• Saved entries:
# # #

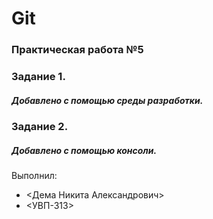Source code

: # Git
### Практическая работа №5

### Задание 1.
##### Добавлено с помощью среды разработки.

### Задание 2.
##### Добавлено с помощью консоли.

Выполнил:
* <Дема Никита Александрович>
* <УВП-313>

# # #

• WHAT YOU SHOULD DO: Transcribe all of the records above exactly; no image should appear in what you write.

• SOLUTION FOR THIS EXERCISE:
Source code

: # Git
### Практическая работа №5

### Задание 1.
##### Добавлено с помощью среды разработки.

### Задание 2.
##### Добавлено с помощью консоли.

Выполнил:
* <Дема Никита Александрович>
* <УВП-313>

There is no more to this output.